Coronins and immune system cells

The role of coronins in mammals in the area of immune mechanisms has been demonstrated e.g. in avoidance of the intracellular cidal property of Mycobacterium tuberculosis [21]. It is known that most pathogenic microorganisms are effectively eliminated by macrophages by phagocytosis ending with lysosomal destruction. In the case of M. tuberculosis, however, the bacterium stops this phenomenon by actively blocking lysosomal “supplies” [21], because M. tuberculosis bacteria undergoing phagocytosis are “stuck” in phagosomes, where they manage to survive for a longer time [22, 23]. It was found that during mycobacterial infection, a 51 kDa protein is recruited and actively stored in the cytoplasmic part containing mycobacteria in macrophage phagosomes. This protein blocks the supply of phagosomes containing mycobacteria to lyso­somal organelles, which prevents their destruction [24, 25]. Peptide sequencing of the isolated protein and cloning of cDNA that codes the protein showed the presence of a large central WD region that is typical for coronins. The region contains tryptophan-aspartate repeats, as well as its homologues of the previously identified p57 protein with unknown function, which were obtained together with phospholipase C from human leucocytes [25, 26]. Based on the presence of the WD region and location of the 51 kDa macrophage protein around phagosomes containing mycobacteria, the particle has been referred to as TACO, namely tryptophan-aspartate-containing coat protein [25]. Such facts and identification of several homological TACO particles [8, 9], genes of which were sequenced [27-29], have led to the conclusion that TACO and p57 are members of a protein family associated with coronins in yeasts and D. discoideum; hence presently it is assumed that TACO is coronin 1.

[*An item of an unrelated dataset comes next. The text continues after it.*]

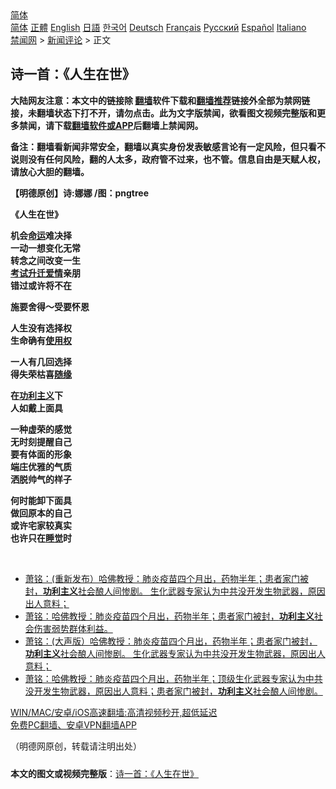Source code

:  <!-- 面包屑导航 --> <div class="breadcrumb"><!-- GTranslate: https://gtranslate.io/ -->  <div class="switcher notranslate">  <div class="selected">  <a href="#" onclick="return false;"> 简体</a>  </div>  <div class="option">  <a href="https://www.bannedbook.org" onclick="doGTranslate('zh-CN|zh-CN');jQuery('div.switcher div.selected a').html(jQuery(this).html());return false;" title="简体中文" class="nturl selected"> 简体</a>  <a href="https://www.bannedbook.org/zh-tw/" onclick="doGTranslate('zh-CN|zh-TW');jQuery('div.switcher div.selected a').html(jQuery(this).html());return false;" title="繁體中文" class="nturl"> 正體</a>  <a href="https://www.bannedbook.org/en/" onclick="doGTranslate('zh-CN|en');jQuery('div.switcher div.selected a').html(jQuery(this).html());return false;" title="English" class="nturl"> English</a>  <a href="https://www.bannedbook.org/ja/" onclick="doGTranslate('zh-CN|ja');jQuery('div.switcher div.selected a').html(jQuery(this).html());return false;" title="日本語" class="nturl"> 日語</a>  <a href="https://www.bannedbook.org/ko/" onclick="doGTranslate('zh-CN|ko');jQuery('div.switcher div.selected a').html(jQuery(this).html());return false;" title="한국어" class="nturl"> 한국어</a>  <a href="https://www.bannedbook.org/de/" onclick="doGTranslate('zh-CN|de');jQuery('div.switcher div.selected a').html(jQuery(this).html());return false;" title="Deutsch" class="nturl"> Deutsch</a>  <a href="https://www.bannedbook.org/fr/" onclick="doGTranslate('zh-CN|fr');jQuery('div.switcher div.selected a').html(jQuery(this).html());return false;" title="Français" class="nturl"> Français</a>  <a href="https://www.bannedbook.org/ru/" onclick="doGTranslate('zh-CN|ru');jQuery('div.switcher div.selected a').html(jQuery(this).html());return false;" title="Русский" class="nturl"> Русский</a>  <a href="https://www.bannedbook.org/es/" onclick="doGTranslate('zh-CN|es');jQuery('div.switcher div.selected a').html(jQuery(this).html());return false;" title="Español" class="nturl"> Español</a>  <a href="https://www.bannedbook.org/it/" onclick="doGTranslate('zh-CN|it');jQuery('div.switcher div.selected a').html(jQuery(this).html());return false;" title="Italiano" class="nturl"> Italiano</a>  </div>  </div>      <div class='breadcrumb-sub'><!-- Breadcrumb NavXT 6.3.0 --> <a href="https://www.bannedbook.org/" class="home">禁闻网</a> &gt; <a href="https://www.bannedbook.org/bnews/comments/" class="category">新闻评论</a> &gt; 正文</div></div><h2>诗一首：《人生在世》</h2> <p class="notice"><b>大陆网友注意：本文中的链接除 <a href="https://github.com/bannedbook/fanqiang" >翻墙</a>软件下载和<a href="https://github.com/killgcd/justmysocks/blob/master/README.md">翻墙推荐</a>链接外全部为禁网链接，未翻墙状态下打不开，请勿点击。此为文字版禁闻，欲看图文视频完整版和更多禁闻，请下载<a href="https://github.com/bannedbook/fanqiang">翻墙软件或APP</a>后翻墙上禁闻网。</p><p>备注：翻墙看新闻非常安全，翻墙以真实身份发表敏感言论有一定风险，但只看不说则没有任何风险，翻的人太多，政府管不过来，也不管。信息自由是天赋人权，请放心大胆的翻墙。</b></p>  <div class="entry"> <p>              <a href="https://i0.wp.com/upload-images-bucket-v64rleca837do.s3.eu-west-1.amazonaws.com/wp-content/uploads/2021/07/22230233/%E6%9C%AA%E6%A0%87%E9%A2%98-1-13.jpg?fit=860%2C484&#038;ssl=1" data-caption=""></a>                            </p> <p><strong>【明德原创】诗:娜娜 /图：pngtree</strong></p> <p><strong>《人生在世》</strong></p>  <p><strong>机会<a href="https://www.bannedbook.org/bnews/tag/%e5%91%bd%e8%bf%90/" class="st_tag internal_tag" rel="tag" title="标签 命运 下的日志">命运</a>难决择</strong><br /> <strong>一动一想变化无常</strong><br /> <strong>转念之间改变一生</strong><br /> <strong><a href="https://www.bannedbook.org/bnews/tag/%E8%80%83%E8%AF%95/" class="st_tag internal_tag" rel="tag" title="标签 考试 下的日志">考试</a><a href="https://www.bannedbook.org/bnews/tag/%E5%8D%87%E8%BF%81/" class="st_tag internal_tag" rel="tag" title="标签 升迁 下的日志">升迁</a><a href="https://www.bannedbook.org/bnews/tag/%e7%88%b1%e6%83%85/" class="st_tag internal_tag" rel="tag" title="标签 爱情 下的日志">爱情</a>亲朋</strong><br /> <strong>错过或许将不在</strong></p> <p><strong>施要舍得～受要怀恩</strong></p> <p><strong>人生没有选择权</strong><br /> <strong>生命确有<a href="https://www.bannedbook.org/bnews/tag/%E4%BD%BF%E7%94%A8%E6%9D%83/" class="st_tag internal_tag" rel="tag" title="标签 使用权 下的日志">使用权</a></strong></p>  <p><strong>一人有几回选择</strong><br /> <strong>得失荣枯喜<a href="https://www.bannedbook.org/bnews/tag/%E9%9A%8F%E7%BC%98/" class="st_tag internal_tag" rel="tag" title="标签 随缘 下的日志">随缘</a></strong></p> <p><strong>在<a href="https://www.bannedbook.org/bnews/tag/%E5%8A%9F%E5%88%A9%E4%B8%BB%E4%B9%89/" class="st_tag internal_tag" rel="tag" title="标签 功利主义 下的日志">功利主义</a>下</strong><br /> <strong>人如戴上面具 </strong></p> <p><strong>一种虚荣的感觉</strong><br /> <strong>无时刻提醒自己</strong><br /> <strong>要有体面的形象</strong><br /> <strong>端庄优雅的气质</strong><br /> <strong>洒脱帅气的样子</strong></p>  <p><strong>何时能卸下面具</strong><br /> <strong>做回原本的自己</strong><br /> <strong>或许宅家较真实</strong><br /> <strong>也许只在<a href="https://www.bannedbook.org/bnews/tag/%E7%9D%A1%E8%A7%89/" class="st_tag internal_tag" rel="tag" title="标签 睡觉 下的日志">睡觉</a>时</strong></p> <p></p> <p></p>  <p>&nbsp;</p> <ul class='op-related-articles' title='相关阅读'> <li><a href='https://www.bannedbook.org/bnews/cbnews/20200630/1352798.html' target='_blank'>萧铭：(重新发布）哈佛教授：肺炎疫苗四个月出，药物半年；患者家门被封，<b>功利主义</b>社会酿人间惨剧。 生化武器专家认为中共没开发生物武器，原因出人意料； </a></li> <li><a href='https://www.bannedbook.org/bnews/cbnews/20200629/1352521.html' target='_blank'>萧铭：哈佛教授：肺炎疫苗四个月出，药物半年；患者家门被封，<b>功利主义</b>社会伤害弱势群体利益。 </a></li> <li><a href='https://www.bannedbook.org/bnews/cbnews/20200131/1268611.html' target='_blank'>萧铭：(大声版）哈佛教授：肺炎疫苗四个月出，药物半年；患者家门被封，<b>功利主义</b>社会酿人间惨剧。 生化武器专家认为中共没开发生物武器，原因出人意料； </a></li> <li><a href='https://www.bannedbook.org/bnews/cbnews/20200131/1267943.html' target='_blank'>萧铭：哈佛教授：肺炎疫苗四个月出，药物半年；顶级生化武器专家认为中共没开发生物武器，原因出人意料；患者家门被封，<b>功利主义</b>社会酿人间惨剧。 </a></li> </ul> <p class="texttj"> <a href="https://github.com/bannedbook/fanqiang/wiki/V2ray%E6%9C%BA%E5%9C%BA" target="_blank">WIN/MAC/安卓/iOS高速翻墙:高清视频秒开,超低延迟</a><br/> <a href="https://github.com/bannedbook/fanqiang/wiki/%E7%A6%81%E9%97%BB%E7%BD%91%E5%AE%89%E5%8D%93%E7%BF%BB%E5%A2%99%E6%96%B0%E9%97%BBAPP" target="_blank">免费PC翻墙、安卓VPN翻墙APP</a></p><p>（明德网原创，转载请注明出处）</p><a name='sharetosocial'></a>  <div style="margin-bottom:5px;padding-bottom:5px;clear:both"> <div id="archive-pix-1" class="banner-ads"> <!-- AuctionX Display platform tag START --> <div id="26318x728x90x621x_ADSLOT2" clicktrack="%%CLICK_URL_ESC%%"></div> <!-- AuctionX Display platform tag END --> </div> <div id="archive-pix-2" class="banner-ads"> <!-- AuctionX Display platform tag START --> <div id="26315x300x250x621x_ADSLOT2" clicktrack="%%CLICK_URL_ESC%%"></div> <!-- AuctionX Display platform tag END --> </div> </div>  <div id="archive-pix-1" class="banner-ads"> <!-- AuctionX Display platform tag START --> <div id="26318x728x90x621x_ADSLOT3" clicktrack="%%CLICK_URL_ESC%%"></div> <!-- AuctionX Display platform tag END --> </div> <div><b>本文的图文或视频完整版</b>：<a href='https://www.bannedbook.org/bnews/comments/20210723/1592477.html'>诗一首：《人生在世》</a></div>  </div><!--END ENTRY-->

In mice, based on genetic ablation (a method involving DNA modification to interrupt the production of a specific gene), it was determined that coronin 1 is the cause of facilitated survival of mycobacteria in such animals’ macrophages [30]. It was also evidenced that small RNA interruptions limiting regulation of coronin 1 in mice caused drastic reduction of mycobacteria in macrophages as a result of infection [31-33]. Apart from binding to phagosomes containing M. tuberculosis, coronin 1 also places itself near phagosomes containing M. leprae, which can also survive for a longer time in macrophage phagosomes of mice [34-36]. It is also assumed that Helicobacter pylori, like M. tuberculosis and M. leprae, is able to escape the immune response for a longer period of time. This is due to its survival by stopping lysosomal delivery. This shows that the role of coronin 1 is connected with the prevention of lysosomal supply in mammals infected with M. tuberculosis, M. leprae and H. pylori [37]. It is assumed that macrophages retained coronin 1 expression because of its key role in certain conditions for their function, or because the immune system of vertebrates maintained a store of mycobacteria in a closed subcellular space during evolution to use them as natural agents that allow for a quick immunological response [38, 39]. This hypothesis is supported by the fact that liver macrophages are the only leucocytes with no expression of coronin 1 and due to evolutionary pressure on effective destruction of mycobacteria in the liver [40-43]. The studies on phagocytic activity of macrophages deprived of coronin 1 [15, 16] revealed that they do not show cytoskeletal defects and preserve their adherence and migration capacity, as well as chemotaxis and absorption capacity, i.e. fundamental phases of phagocytosis [30, 31, 33].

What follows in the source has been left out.